Input Start Marker

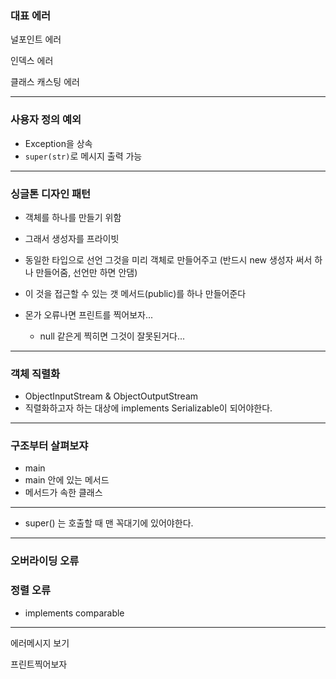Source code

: ### 대표 에러

널포인트 에러

인덱스 에러

클래스 캐스팅 에러

----------------------------------------

### 사용자 정의 예외

- Exception을 상속
- `super(str)`로 메시지 출력 가능

---------------------------------

### 싱글톤 디자인 패턴

- 객체를 하나를 만들기 위함
- 그래서 생성자를 프라이빗
- 동일한 타입으로 선언 그것을 미리 객체로 만들어주고 (반드시 new 생성자 써서 하나 만들어줌, 선언만 하면 안댐)
- 이 것을 접근할 수 있는 갯 메서드(public)를 하나 만들어준다

- 몬가 오류나면 프린트를 찍어보자...
  - null 같은게 찍히면 그것이 잘못된거다...

----------------------

### 객체 직렬화

- ObjectInputStream & ObjectOutputStream
- 직렬화하고자 하는 대상에 implements Serializable이 되어야한다.

-------------------------

### 구조부터 살펴보쟈

- main
- main 안에 있는 메서드
- 메서드가 속한 클래스

----------------------------

- super() 는 호출할 때 맨 꼭대기에 있어야한다.

------------------------------------

### 오버라이딩 오류

### 정렬 오류

- implements comparable 



-----------------------

에러메시지 보기

프린트찍어보자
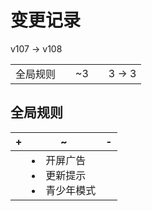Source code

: # 变更记录

v107 -> v108

||||||
|-|:-:|:-:|:-:|:-:|
|全局规则||~3||3 -> 3|

## 全局规则

|+|~|-|
|-|-|-|
||<li>开屏广告<li>更新提示<li>青少年模式||

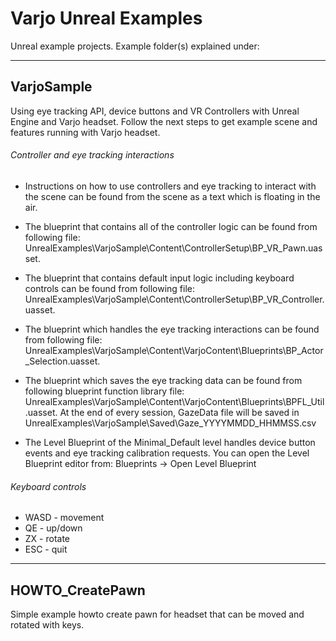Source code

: # Varjo Unreal Examples
Unreal example projects. Example folder(s) explained under:

-----------------------------------------------------------------------------------------------------

## VarjoSample

Using eye tracking API, device buttons and VR Controllers with Unreal Engine and Varjo headset.
Follow the next steps to get example scene and features running with Varjo headset.

###### Controller and eye tracking interactions

- Instructions on how to use controllers and eye tracking to interact with the scene can be found 
  from the scene as a text which is floating in the air.
	
- The blueprint that contains all of the controller logic can be found from following file:
  UnrealExamples\VarjoSample\Content\ControllerSetup\BP_VR_Pawn.uasset.
  
- The blueprint that contains default input logic including keyboard controls can be found from following file:
  UnrealExamples\VarjoSample\Content\ControllerSetup\BP_VR_Controller.uasset.
	
- The blueprint which handles the eye tracking interactions can be found from following file:
  UnrealExamples\VarjoSample\Content\VarjoContent\Blueprints\BP_Actor_Selection.uasset.
  
- The blueprint which saves the eye tracking data can be found from following blueprint function library file: 
  UnrealExamples\VarjoSample\Content\VarjoContent\Blueprints\BPFL_Util.uasset.
  At the end of every session, GazeData file will be saved in UnrealExamples\VarjoSample\Saved\Gaze_YYYYMMDD_HHMMSS.csv

- The Level Blueprint of the Minimal_Default level handles device button events and eye tracking
  calibration requests. You can open the Level Blueprint editor from:
  Blueprints -> Open Level Blueprint

###### Keyboard controls
- WASD - movement
- QE - up/down
- ZX - rotate
- ESC - quit
	
-----------------------------------------------------------------------------------------------------

## HOWTO_CreatePawn 

Simple example howto create pawn for headset that can be moved and rotated with keys.

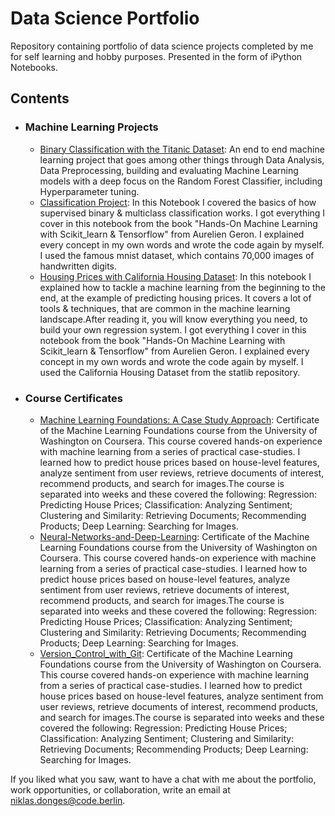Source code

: # Data Science Portfolio
Repository containing portfolio of data science projects completed by me for self learning and hobby purposes. Presented in the form of iPython Notebooks.

## Contents

- ### Machine Learning Projects

	- [Binary Classification with the Titanic Dataset](https://github.com/Donges-Niklas/Machine-Learning-Portfolio/blob/master/binary_classification_titanic.ipynb): An end to end machine learning project that goes among other things through Data Analysis, Data Preprocessing, building and evaluating Machine Learning models with a deep focus on the Random Forest Classifier, including Hyperparameter tuning. 
	- [Classification Project](https://github.com/Donges-Niklas/Machine-Learning-Portfolio/blob/master/Classification_Project.ipynb): 
	In this Notebook I covered the basics of how supervised binary & multiclass classification works. I got everything I cover in this notebook from the book "Hands-On Machine Learning with Scikit_learn & Tensorflow" from Aurelien Geron. I explained every concept in my own words and wrote the code again by myself. I used the famous mnist dataset, which contains 70,000 images of handwritten digits. 
	- [Housing Prices with California Housing Dataset](https://github.com/Donges-Niklas/Machine-Learning-Portfolio/blob/master/Housing-Prices-with-California-Housing-Dataset.ipynb): 
	In this notebook I explained how to tackle a machine learning from the beginning to the end, at the example of predicting housing prices. It covers a lot of tools & techniques, that are common in the machine learning landscape.After reading it, you will know everything you need, to build your own regression system. I got everything I cover in this notebook from the book "Hands-On Machine Learning with Scikit_learn & Tensorflow" from Aurelien Geron. I explained every concept in my own words and wrote the code again by myself. I used the California Housing Dataset from the statlib repository.

- ### Course Certificates

	- [Machine Learning Foundations: A Case Study Approach](https://github.com/Donges-Niklas/Machine-Learning-Portfolio/blob/master/Machine-Learning-Foundations.pdf): Certificate of the Machine Learning Foundations course from the University of Washington on Coursera. This course covered hands-on experience with machine learning from a series of practical case-studies.  I learned how to predict house prices based on house-level features, analyze sentiment from user reviews, retrieve documents of interest, recommend products, and search for images.The course is separated into weeks and these covered the following: Regression: Predicting House Prices; Classification: Analyzing Sentiment; Clustering and Similarity: Retrieving Documents; Recommending Products; Deep Learning: Searching for Images.
	- [Neural-Networks-and-Deep-Learning](https://github.com/Donges-Niklas/Machine-Learning-Portfolio/blob/master/Neural-Networks-and-Deep-Learning.pdf): Certificate of the Machine Learning Foundations course from the University of Washington on Coursera. This course covered hands-on experience with machine learning from a series of practical case-studies.  I learned how to predict house prices based on house-level features, analyze sentiment from user reviews, retrieve documents of interest, recommend products, and search for images.The course is separated into weeks and these covered the following: Regression: Predicting House Prices; Classification: Analyzing Sentiment; Clustering and Similarity: Retrieving Documents; Recommending Products; Deep Learning: Searching for Images.
	- [Version_Control_with_Git](https://github.com/Donges-Niklas/Machine-Learning-Portfolio/blob/master/Version_Control_with_Git.pdf): Certificate of the Machine Learning Foundations course from the University of Washington on Coursera. This course covered hands-on experience with machine learning from a series of practical case-studies.  I learned how to predict house prices based on house-level features, analyze sentiment from user reviews, retrieve documents of interest, recommend products, and search for images.The course is separated into weeks and these covered the following: Regression: Predicting House Prices; Classification: Analyzing Sentiment; Clustering and Similarity: Retrieving Documents; Recommending Products; Deep Learning: Searching for Images.


	

If you liked what you saw, want to have a chat with me about the portfolio, work opportunities, or collaboration, write an email at niklas.donges@code.berlin.

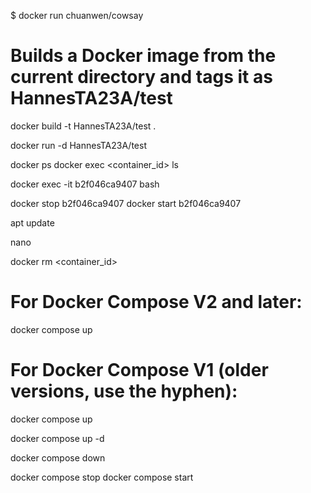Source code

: $ docker run chuanwen/cowsay

# Builds a Docker image from the current directory and tags it as HannesTA23A/test

docker build -t HannesTA23A/test .

<!-- run it -->

docker run -d HannesTA23A/test

docker ps
docker exec <container_id> ls

<!-- Execute -->

docker exec -it b2f046ca9407 bash

<!-- Start/stop -->

docker stop b2f046ca9407
docker start b2f046ca9407

apt update

nano

docker rm <container_id>

# For Docker Compose V2 and later:

docker compose up

# For Docker Compose V1 (older versions, use the hyphen):

docker compose up

docker compose up -d

docker compose down

docker compose stop
docker compose start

Input End Marker

> **Prompt**
Repeat all the records above exactly, leaving out any pictures.

> **Answer to this exercise**
Source code

: ### 대표 에러

널포인트 에러

인덱스 에러

클래스 캐스팅 에러

----------------------------------------

### 사용자 정의 예외

- Exception을 상속
- `super(str)`로 메시지 출력 가능

---------------------------------

### 싱글톤 디자인 패턴

- 객체를 하나를 만들기 위함
- 그래서 생성자를 프라이빗
- 동일한 타입으로 선언 그것을 미리 객체로 만들어주고 (반드시 new 생성자 써서 하나 만들어줌, 선언만 하면 안댐)
- 이 것을 접근할 수 있는 갯 메서드(public)를 하나 만들어준다

- 몬가 오류나면 프린트를 찍어보자...
  - null 같은게 찍히면 그것이 잘못된거다...

----------------------

### 객체 직렬화

- ObjectInputStream & ObjectOutputStream
- 직렬화하고자 하는 대상에 implements Serializable이 되어야한다.

-------------------------

### 구조부터 살펴보쟈

- main
- main 안에 있는 메서드
- 메서드가 속한 클래스

----------------------------

- super() 는 호출할 때 맨 꼭대기에 있어야한다.

------------------------------------

### 오버라이딩 오류

### 정렬 오류

- implements comparable 



-----------------------

에러메시지 보기

프린트찍어보자
Source code

: # 变更记录

v107 -> v108

||||||
|-|:-:|:-:|:-:|:-:|
|全局规则||~3||3 -> 3|

## 全局规则

|+|~|-|
|-|-|-|
||<li>开屏广告<li>更新提示<li>青少年模式||

Source code

: # Varjo Unreal Examples
Unreal example projects. Example folder(s) explained under:

-----------------------------------------------------------------------------------------------------

## VarjoSample

Using eye tracking API, device buttons and VR Controllers with Unreal Engine and Varjo headset.
Follow the next steps to get example scene and features running with Varjo headset.

###### Controller and eye tracking interactions

- Instructions on how to use controllers and eye tracking to interact with the scene can be found 
  from the scene as a text which is floating in the air.
	
- The blueprint that contains all of the controller logic can be found from following file:
  UnrealExamples\VarjoSample\Content\ControllerSetup\BP_VR_Pawn.uasset.
  
- The blueprint that contains default input logic including keyboard controls can be found from following file:
  UnrealExamples\VarjoSample\Content\ControllerSetup\BP_VR_Controller.uasset.
	
- The blueprint which handles the eye tracking interactions can be found from following file:
  UnrealExamples\VarjoSample\Content\VarjoContent\Blueprints\BP_Actor_Selection.uasset.
  
- The blueprint which saves the eye tracking data can be found from following blueprint function library file: 
  UnrealExamples\VarjoSample\Content\VarjoContent\Blueprints\BPFL_Util.uasset.
  At the end of every session, GazeData file will be saved in UnrealExamples\VarjoSample\Saved\Gaze_YYYYMMDD_HHMMSS.csv

- The Level Blueprint of the Minimal_Default level handles device button events and eye tracking
  calibration requests. You can open the Level Blueprint editor from:
  Blueprints -> Open Level Blueprint

###### Keyboard controls
- WASD - movement
- QE - up/down
- ZX - rotate
- ESC - quit
	
-----------------------------------------------------------------------------------------------------

## HOWTO_CreatePawn 

Simple example howto create pawn for headset that can be moved and rotated with keys.

Source code

: # Data Science Portfolio
Repository containing portfolio of data science projects completed by me for self learning and hobby purposes. Presented in the form of iPython Notebooks.

## Contents

- ### Machine Learning Projects

	- [Binary Classification with the Titanic Dataset](https://github.com/Donges-Niklas/Machine-Learning-Portfolio/blob/master/binary_classification_titanic.ipynb): An end to end machine learning project that goes among other things through Data Analysis, Data Preprocessing, building and evaluating Machine Learning models with a deep focus on the Random Forest Classifier, including Hyperparameter tuning. 
	- [Classification Project](https://github.com/Donges-Niklas/Machine-Learning-Portfolio/blob/master/Classification_Project.ipynb): 
	In this Notebook I covered the basics of how supervised binary & multiclass classification works. I got everything I cover in this notebook from the book "Hands-On Machine Learning with Scikit_learn & Tensorflow" from Aurelien Geron. I explained every concept in my own words and wrote the code again by myself. I used the famous mnist dataset, which contains 70,000 images of handwritten digits. 
	- [Housing Prices with California Housing Dataset](https://github.com/Donges-Niklas/Machine-Learning-Portfolio/blob/master/Housing-Prices-with-California-Housing-Dataset.ipynb): 
	In this notebook I explained how to tackle a machine learning from the beginning to the end, at the example of predicting housing prices. It covers a lot of tools & techniques, that are common in the machine learning landscape.After reading it, you will know everything you need, to build your own regression system. I got everything I cover in this notebook from the book "Hands-On Machine Learning with Scikit_learn & Tensorflow" from Aurelien Geron. I explained every concept in my own words and wrote the code again by myself. I used the California Housing Dataset from the statlib repository.

- ### Course Certificates

	- [Machine Learning Foundations: A Case Study Approach](https://github.com/Donges-Niklas/Machine-Learning-Portfolio/blob/master/Machine-Learning-Foundations.pdf): Certificate of the Machine Learning Foundations course from the University of Washington on Coursera. This course covered hands-on experience with machine learning from a series of practical case-studies.  I learned how to predict house prices based on house-level features, analyze sentiment from user reviews, retrieve documents of interest, recommend products, and search for images.The course is separated into weeks and these covered the following: Regression: Predicting House Prices; Classification: Analyzing Sentiment; Clustering and Similarity: Retrieving Documents; Recommending Products; Deep Learning: Searching for Images.
	- [Neural-Networks-and-Deep-Learning](https://github.com/Donges-Niklas/Machine-Learning-Portfolio/blob/master/Neural-Networks-and-Deep-Learning.pdf): Certificate of the Machine Learning Foundations course from the University of Washington on Coursera. This course covered hands-on experience with machine learning from a series of practical case-studies.  I learned how to predict house prices based on house-level features, analyze sentiment from user reviews, retrieve documents of interest, recommend products, and search for images.The course is separated into weeks and these covered the following: Regression: Predicting House Prices; Classification: Analyzing Sentiment; Clustering and Similarity: Retrieving Documents; Recommending Products; Deep Learning: Searching for Images.
	- [Version_Control_with_Git](https://github.com/Donges-Niklas/Machine-Learning-Portfolio/blob/master/Version_Control_with_Git.pdf): Certificate of the Machine Learning Foundations course from the University of Washington on Coursera. This course covered hands-on experience with machine learning from a series of practical case-studies.  I learned how to predict house prices based on house-level features, analyze sentiment from user reviews, retrieve documents of interest, recommend products, and search for images.The course is separated into weeks and these covered the following: Regression: Predicting House Prices; Classification: Analyzing Sentiment; Clustering and Similarity: Retrieving Documents; Recommending Products; Deep Learning: Searching for Images.


	

If you liked what you saw, want to have a chat with me about the portfolio, work opportunities, or collaboration, write an email at niklas.donges@code.berlin.

Source code

: $ docker run chuanwen/cowsay

# Builds a Docker image from the current directory and tags it as HannesTA23A/test

docker build -t HannesTA23A/test .

<!-- run it -->

docker run -d HannesTA23A/test

docker ps
docker exec <container_id> ls

<!-- Execute -->

docker exec -it b2f046ca9407 bash

<!-- Start/stop -->

docker stop b2f046ca9407
docker start b2f046ca9407

apt update

nano

docker rm <container_id>

# For Docker Compose V2 and later:

docker compose up

# For Docker Compose V1 (older versions, use the hyphen):

docker compose up

docker compose up -d

docker compose down

docker compose stop
docker compose start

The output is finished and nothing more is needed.